Among the entries that follow, find every line with the word "Deep" and copy it.

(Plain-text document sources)
----------------

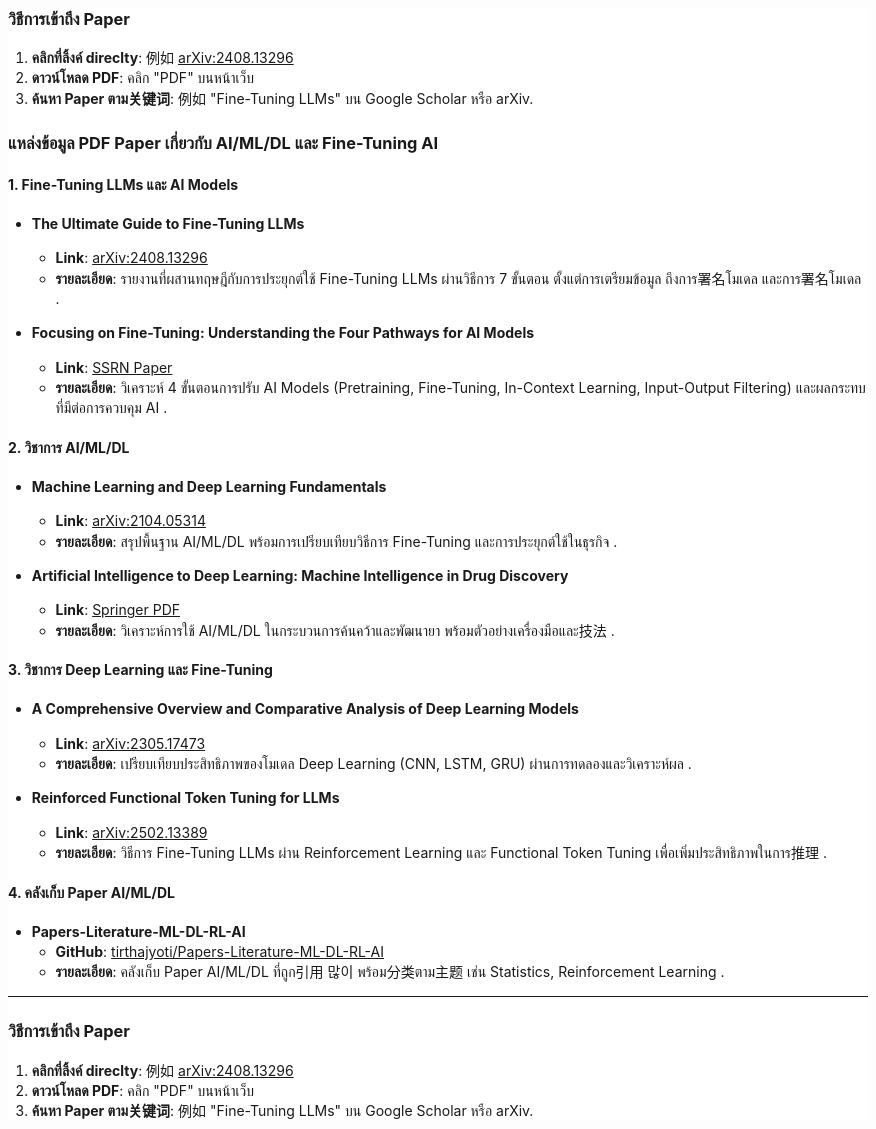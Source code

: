 
### **วิธีการเข้าถึง Paper**
1. **คลิกที่ลิ้งค์ direclty**: 例如 [arXiv:2408.13296](https://arxiv.org/abs/2408.13296 )  
2. **ดาวน์โหลด PDF**: คลิก "PDF" บนหน้าเว็บ  
3. **ค้นหา Paper ตาม关键词**: 例如 "Fine-Tuning LLMs" บน Google Scholar หรือ arXiv.

### แหล่งข้อมูล PDF Paper เกี่ยวกับ AI/ML/DL และ Fine-Tuning AI

#### **1. Fine-Tuning LLMs และ AI Models**
- **The Ultimate Guide to Fine-Tuning LLMs**  
  - **Link**: [arXiv:2408.13296](https://arxiv.org/abs/2408.13296 )  
  - **รายละเอียด**: รายงานที่ผสานทฤษฎีกับการประยุกต์ใช้ Fine-Tuning LLMs ผ่านวิธีการ 7 ขั้นตอน ตั้งแต่การเตรียมข้อมูล ถึงการ署名โมเดล และการ署名โมเดล .

- **Focusing on Fine-Tuning: Understanding the Four Pathways for AI Models**  
  - **Link**: [SSRN Paper](https://papers.ssrn.com/sol3/papers.cfm?abstract_id=4738261 )  
  - **รายละเอียด**: วิเคราะห์ 4 ขั้นตอนการปรับ AI Models (Pretraining, Fine-Tuning, In-Context Learning, Input-Output Filtering) และผลกระทบที่มีต่อการควบคุม AI .

#### **2. วิชาการ AI/ML/DL**
- **Machine Learning and Deep Learning Fundamentals**  
  - **Link**: [arXiv:2104.05314](https://arxiv.org/pdf/2104.05314 )  
  - **รายละเอียด**: สรุปพื้นฐาน AI/ML/DL พร้อมการเปรียบเทียบวิธีการ Fine-Tuning และการประยุกต์ใช้ในธุรกิจ .

- **Artificial Intelligence to Deep Learning: Machine Intelligence in Drug Discovery**  
  - **Link**: [Springer PDF](https://link.springer.com/content/pdf/10.1007/s11030-021-10217-3.pdf )  
  - **รายละเอียด**: วิเคราะห์การใช้ AI/ML/DL ในกระบวนการค้นคว้าและพัฒนายา พร้อมตัวอย่างเครื่องมือและ技法 .

#### **3. วิชาการ Deep Learning และ Fine-Tuning**
- **A Comprehensive Overview and Comparative Analysis of Deep Learning Models**  
  - **Link**: [arXiv:2305.17473](https://arxiv.org/pdf/2305.17473 )  
  - **รายละเอียด**: เปรียบเทียบประสิทธิภาพของโมเดล Deep Learning (CNN, LSTM, GRU) ผ่านการทดลองและวิเคราะห์ผล .

- **Reinforced Functional Token Tuning for LLMs**  
  - **Link**: [arXiv:2502.13389](https://arxiv.org/abs/2502.13389 )  
  - **รายละเอียด**: วิธีการ Fine-Tuning LLMs ผ่าน Reinforcement Learning และ Functional Token Tuning เพื่อเพิ่มประสิทธิภาพในการ推理 .

#### **4. คลังเก็บ Paper AI/ML/DL**
- **Papers-Literature-ML-DL-RL-AI**  
  - **GitHub**: [tirthajyoti/Papers-Literature-ML-DL-RL-AI](https://github.com/tirthajyoti/Papers-Literature-ML-DL-RL-AI )  
  - **รายละเอียด**: คลังเก็บ Paper AI/ML/DL ที่ถูก引用 많이 พร้อม分类ตาม主题 เช่น Statistics, Reinforcement Learning .

---

### **วิธีการเข้าถึง Paper**
1. **คลิกที่ลิ้งค์ direclty**: 例如 [arXiv:2408.13296](https://arxiv.org/abs/2408.13296 )  
2. **ดาวน์โหลด PDF**: คลิก "PDF" บนหน้าเว็บ  
3. **ค้นหา Paper ตาม关键词**: 例如 "Fine-Tuning LLMs" บน Google Scholar หรือ arXiv.
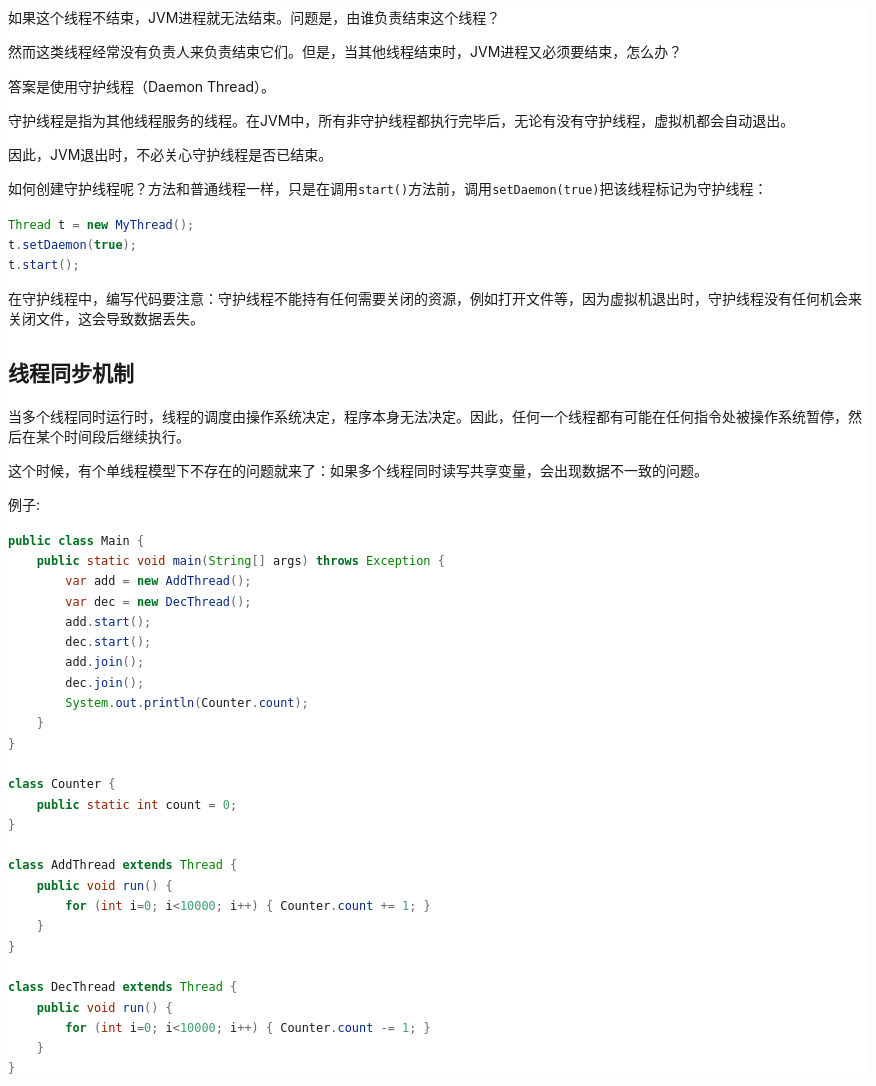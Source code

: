 如果这个线程不结束，JVM进程就无法结束。问题是，由谁负责结束这个线程？

然而这类线程经常没有负责人来负责结束它们。但是，当其他线程结束时，JVM进程又必须要结束，怎么办？

答案是使用守护线程（Daemon Thread）。

守护线程是指为其他线程服务的线程。在JVM中，所有非守护线程都执行完毕后，无论有没有守护线程，虚拟机都会自动退出。

因此，JVM退出时，不必关心守护线程是否已结束。

如何创建守护线程呢？方法和普通线程一样，只是在调用`start()`方法前，调用`setDaemon(true)`把该线程标记为守护线程：

```java
Thread t = new MyThread();
t.setDaemon(true);
t.start();
```

在守护线程中，编写代码要注意：守护线程不能持有任何需要关闭的资源，例如打开文件等，因为虚拟机退出时，守护线程没有任何机会来关闭文件，这会导致数据丢失。

## 线程同步机制

当多个线程同时运行时，线程的调度由操作系统决定，程序本身无法决定。因此，任何一个线程都有可能在任何指令处被操作系统暂停，然后在某个时间段后继续执行。

这个时候，有个单线程模型下不存在的问题就来了：如果多个线程同时读写共享变量，会出现数据不一致的问题。

例子:

```java
public class Main {
    public static void main(String[] args) throws Exception {
        var add = new AddThread();
        var dec = new DecThread();
        add.start();
        dec.start();
        add.join();
        dec.join();
        System.out.println(Counter.count);
    }
}

class Counter {
    public static int count = 0;
}

class AddThread extends Thread {
    public void run() {
        for (int i=0; i<10000; i++) { Counter.count += 1; }
    }
}

class DecThread extends Thread {
    public void run() {
        for (int i=0; i<10000; i++) { Counter.count -= 1; }
    }
}
```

----------------

Result for this exercise:
- **Machine Learning and Deep Learning Fundamentals**  
- **Artificial Intelligence to Deep Learning: Machine Intelligence in Drug Discovery**  
#### **3. วิชาการ Deep Learning และ Fine-Tuning**
- **A Comprehensive Overview and Comparative Analysis of Deep Learning Models**  
  - **รายละเอียด**: เปรียบเทียบประสิทธิภาพของโมเดล Deep Learning (CNN, LSTM, GRU) ผ่านการทดลองและวิเคราะห์ผล .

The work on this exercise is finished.